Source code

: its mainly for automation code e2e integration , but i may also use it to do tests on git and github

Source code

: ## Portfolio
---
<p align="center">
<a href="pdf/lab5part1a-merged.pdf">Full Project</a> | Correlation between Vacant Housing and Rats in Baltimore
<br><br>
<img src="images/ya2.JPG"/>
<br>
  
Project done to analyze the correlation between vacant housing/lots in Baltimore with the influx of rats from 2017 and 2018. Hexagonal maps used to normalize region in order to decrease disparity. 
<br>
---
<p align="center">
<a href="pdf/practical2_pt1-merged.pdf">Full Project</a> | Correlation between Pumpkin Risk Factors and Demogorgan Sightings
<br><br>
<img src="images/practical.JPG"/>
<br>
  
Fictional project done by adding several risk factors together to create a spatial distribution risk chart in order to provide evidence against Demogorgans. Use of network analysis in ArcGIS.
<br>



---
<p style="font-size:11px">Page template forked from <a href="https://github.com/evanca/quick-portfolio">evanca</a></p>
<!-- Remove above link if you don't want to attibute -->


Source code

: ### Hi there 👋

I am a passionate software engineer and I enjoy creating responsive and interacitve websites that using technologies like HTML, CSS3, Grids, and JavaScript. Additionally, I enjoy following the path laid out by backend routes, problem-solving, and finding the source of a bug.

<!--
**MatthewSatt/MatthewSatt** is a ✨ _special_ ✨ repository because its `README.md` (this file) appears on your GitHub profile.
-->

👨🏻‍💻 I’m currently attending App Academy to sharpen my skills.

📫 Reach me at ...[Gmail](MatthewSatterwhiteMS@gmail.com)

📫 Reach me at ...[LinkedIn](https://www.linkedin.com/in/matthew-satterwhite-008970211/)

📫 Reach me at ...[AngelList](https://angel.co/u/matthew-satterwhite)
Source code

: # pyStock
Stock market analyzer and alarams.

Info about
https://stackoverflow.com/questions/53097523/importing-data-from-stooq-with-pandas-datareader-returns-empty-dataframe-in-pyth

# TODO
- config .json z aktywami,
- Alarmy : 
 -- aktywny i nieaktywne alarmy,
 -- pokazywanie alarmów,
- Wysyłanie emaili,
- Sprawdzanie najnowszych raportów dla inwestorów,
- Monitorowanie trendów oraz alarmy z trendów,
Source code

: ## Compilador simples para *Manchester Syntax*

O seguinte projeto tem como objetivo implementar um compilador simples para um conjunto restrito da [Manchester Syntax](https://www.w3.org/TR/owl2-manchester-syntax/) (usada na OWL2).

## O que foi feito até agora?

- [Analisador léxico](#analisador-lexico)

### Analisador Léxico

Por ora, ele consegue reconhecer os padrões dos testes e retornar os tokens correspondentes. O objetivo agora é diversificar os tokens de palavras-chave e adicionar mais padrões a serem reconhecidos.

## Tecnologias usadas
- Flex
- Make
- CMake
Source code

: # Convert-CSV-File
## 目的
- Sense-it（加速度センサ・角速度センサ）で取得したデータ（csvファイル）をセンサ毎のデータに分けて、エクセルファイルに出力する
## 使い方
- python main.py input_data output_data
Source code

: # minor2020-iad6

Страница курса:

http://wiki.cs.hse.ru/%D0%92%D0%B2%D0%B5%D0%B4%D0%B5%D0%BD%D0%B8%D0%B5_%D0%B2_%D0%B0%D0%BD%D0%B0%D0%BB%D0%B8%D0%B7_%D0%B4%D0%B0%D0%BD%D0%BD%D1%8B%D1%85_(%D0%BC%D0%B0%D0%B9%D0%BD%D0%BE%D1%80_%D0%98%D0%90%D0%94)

========================================================================

INSTRUCTIONS FOR THE TASK
Find every line in the records that contains the word "done"; copy those lines.

SOLUTION FOR THIS EXERCISE
Project done to analyze the correlation between vacant housing/lots in Baltimore with the influx of rats from 2017 and 2018. Hexagonal maps used to normalize region in order to decrease disparity. 
Fictional project done by adding several risk factors together to create a spatial distribution risk chart in order to provide evidence against Demogorgans. Use of network analysis in ArcGIS.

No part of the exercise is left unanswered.